(Data supplied)
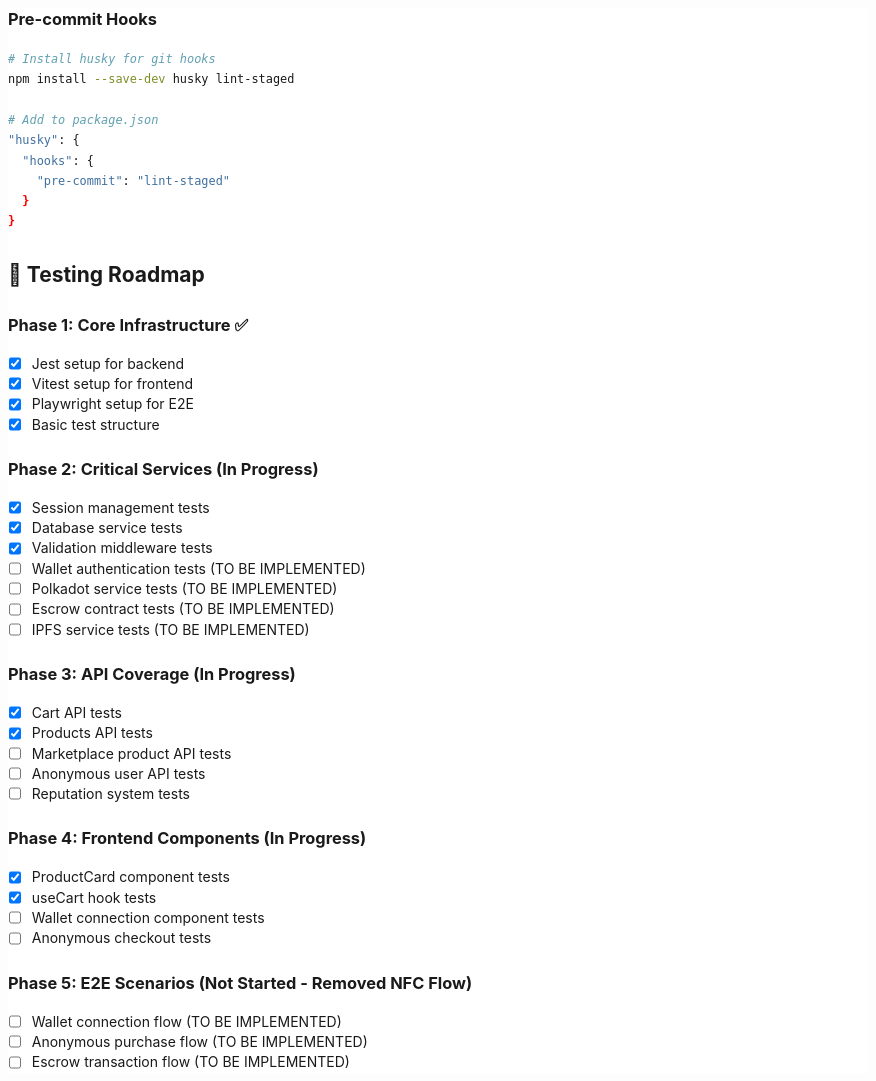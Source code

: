 ### **Pre-commit Hooks**
```bash
# Install husky for git hooks
npm install --save-dev husky lint-staged

# Add to package.json
"husky": {
  "hooks": {
    "pre-commit": "lint-staged"
  }
}
```

## 🎯 Testing Roadmap

### **Phase 1: Core Infrastructure** ✅
- [x] Jest setup for backend
- [x] Vitest setup for frontend
- [x] Playwright setup for E2E
- [x] Basic test structure

### **Phase 2: Critical Services** (In Progress)
- [x] Session management tests
- [x] Database service tests
- [x] Validation middleware tests
- [ ] Wallet authentication tests (TO BE IMPLEMENTED)
- [ ] Polkadot service tests (TO BE IMPLEMENTED)
- [ ] Escrow contract tests (TO BE IMPLEMENTED)
- [ ] IPFS service tests (TO BE IMPLEMENTED)

### **Phase 3: API Coverage** (In Progress)
- [x] Cart API tests
- [x] Products API tests
- [ ] Marketplace product API tests
- [ ] Anonymous user API tests
- [ ] Reputation system tests

### **Phase 4: Frontend Components** (In Progress)
- [x] ProductCard component tests
- [x] useCart hook tests
- [ ] Wallet connection component tests
- [ ] Anonymous checkout tests

### **Phase 5: E2E Scenarios** (Not Started - Removed NFC Flow)
- [ ] Wallet connection flow (TO BE IMPLEMENTED)
- [ ] Anonymous purchase flow (TO BE IMPLEMENTED)
- [ ] Escrow transaction flow (TO BE IMPLEMENTED)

(What is expected)
Reproduce the entries above exactly, but only the lines between the line holding "- [x] Vitest setup for frontend" and the line holding "- [x] Cart API tests", inclusive.

(Expected answer)
- [x] Vitest setup for frontend
- [x] Playwright setup for E2E
- [x] Basic test structure

### **Phase 2: Critical Services** (In Progress)
- [x] Session management tests
- [x] Database service tests
- [x] Validation middleware tests
- [ ] Wallet authentication tests (TO BE IMPLEMENTED)
- [ ] Polkadot service tests (TO BE IMPLEMENTED)
- [ ] Escrow contract tests (TO BE IMPLEMENTED)
- [ ] IPFS service tests (TO BE IMPLEMENTED)

### **Phase 3: API Coverage** (In Progress)
- [x] Cart API tests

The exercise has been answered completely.